Waste separation (e.g. metals, concrete, vegetative debris) was required by local authorities to divert waste from landfill and to comply with existing federal and state laws.12 The Corps required the following segregation in order to fulfil both these objectives:

Private property owners were typically responsible for segregating the debris for kerbside collection; however, the mixed nature of the debris and the absent residents discussed above meant separation and waste collection was very slow. In some cases in the flooded areas of New Orleans the Corps had to enter properties to assist residents to separate materials as much as possible before removal; however, this also required right-of-entry permission when residents were not always present.

Waste separation requirements also had to be met to be eligible for federal disaster assistance funding. Some returning residents commingled household garbage with demolition debris rendering the waste piles ineligible for col- lection, under FEMA regulations, by the Corps or state-appointed waste contractor.13 These piles in turn put extra strain on municipal waste collection teams who did not necessarily have the capacity or equipment to deal with significant amounts of additional waste. Some flexibility in the waste separation regulations may have assisted the speed of the clean-up process.

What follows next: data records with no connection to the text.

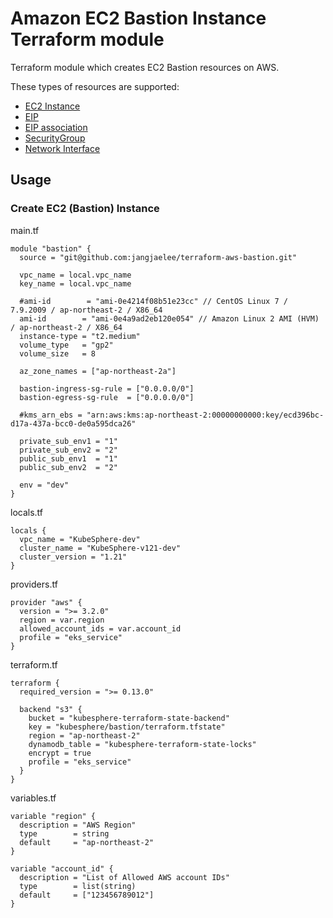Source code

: # Amazon EC2 Bastion Instance Terraform module

Terraform module which creates EC2 Bastion resources on AWS.

These types of resources are supported:

* [EC2 Instance](https://registry.terraform.io/providers/hashicorp/aws/latest/docs/resources/instance)
* [EIP](https://registry.terraform.io/providers/hashicorp/aws/latest/docs/resources/eip)
* [EIP association](https://registry.terraform.io/providers/hashicorp/aws/latest/docs/resources/eip_association)
* [SecurityGroup](https://registry.terraform.io/providers/hashicorp/aws/latest/docs/resources/security_group)
* [Network Interface](https://registry.terraform.io/providers/hashicorp/aws/latest/docs/resources/network_interface)


## Usage
### Create EC2 (Bastion) Instance

main.tf
```hcl
module "bastion" {
  source = "git@github.com:jangjaelee/terraform-aws-bastion.git"

  vpc_name = local.vpc_name 
  key_name = local.vpc_name
  
  #ami-id        = "ami-0e4214f08b51e23cc" // CentOS Linux 7 / 7.9.2009 / ap-northeast-2 / X86_64
  ami-id        = "ami-0e4a9ad2eb120e054" // Amazon Linux 2 AMI (HVM) / ap-northeast-2 / X86_64
  instance-type = "t2.medium" 
  volume_type   = "gp2"
  volume_size   = 8

  az_zone_names = ["ap-northeast-2a"]

  bastion-ingress-sg-rule = ["0.0.0.0/0"]
  bastion-egress-sg-rule  = ["0.0.0.0/0"]

  #kms_arn_ebs = "arn:aws:kms:ap-northeast-2:00000000000:key/ecd396bc-d17a-437a-bcc0-de0a595dca26"

  private_sub_env1 = "1"
  private_sub_env2 = "2"
  public_sub_env1  = "1"
  public_sub_env2  = "2"

  env = "dev"
}
```

locals.tf
```hcl
locals {
  vpc_name = "KubeSphere-dev"
  cluster_name = "KubeSphere-v121-dev"
  cluster_version = "1.21"
}
```

providers.tf
```hcl
provider "aws" {
  version = ">= 3.2.0"
  region = var.region
  allowed_account_ids = var.account_id
  profile = "eks_service"
}
```

terraform.tf
```hcl
terraform {
  required_version = ">= 0.13.0"

  backend "s3" {
    bucket = "kubesphere-terraform-state-backend"
    key = "kubesphere/bastion/terraform.tfstate"
    region = "ap-northeast-2"
    dynamodb_table = "kubesphere-terraform-state-locks"
    encrypt = true
    profile = "eks_service"
  }
}
```

variables.tf
```hcl
variable "region" {
  description = "AWS Region"
  type        = string
  default     = "ap-northeast-2"
}

variable "account_id" {
  description = "List of Allowed AWS account IDs"
  type        = list(string)
  default     = ["123456789012"]
}
```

Here, in the same event, we see an example where legal flexibility was allowed for asbestos management to speed up the clean-up and an example where no flexibility was allowed for waste separation and collection. The first example effectively sped up the clean-up (with minor increase of health and safety risk) and the latter example significantly slowed the waste collection and clean-up process.

  1. The Resource Conservation and Recovery Act (“RCRA”) requires states to regulate solid and hazardous waste in accordance with the provisions in the Act.
  2. Luther, supra note 4.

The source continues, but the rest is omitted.